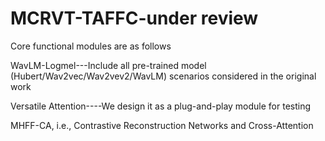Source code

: # MCRVT-TAFFC-under review
Core functional modules are as follows

  WavLM-Logmel---Include all pre-trained model (Hubert/Wav2vec/Wav2vev2/WavLM) scenarios considered in the original work

  Versatile Attention----We design it as a plug-and-play module for testing

  MHFF-CA, i.e., Contrastive Reconstruction Networks and Cross-Attention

· · · ·

#### EXERCISE:
Using the entries above, copy exactly the lines from the one containing "WavLM-Logmel---Include all pre-trained" through the last, both included.

#### RESPONSE TO THE EXERCISE:
  WavLM-Logmel---Include all pre-trained model (Hubert/Wav2vec/Wav2vev2/WavLM) scenarios considered in the original work

  Versatile Attention----We design it as a plug-and-play module for testing

  MHFF-CA, i.e., Contrastive Reconstruction Networks and Cross-Attention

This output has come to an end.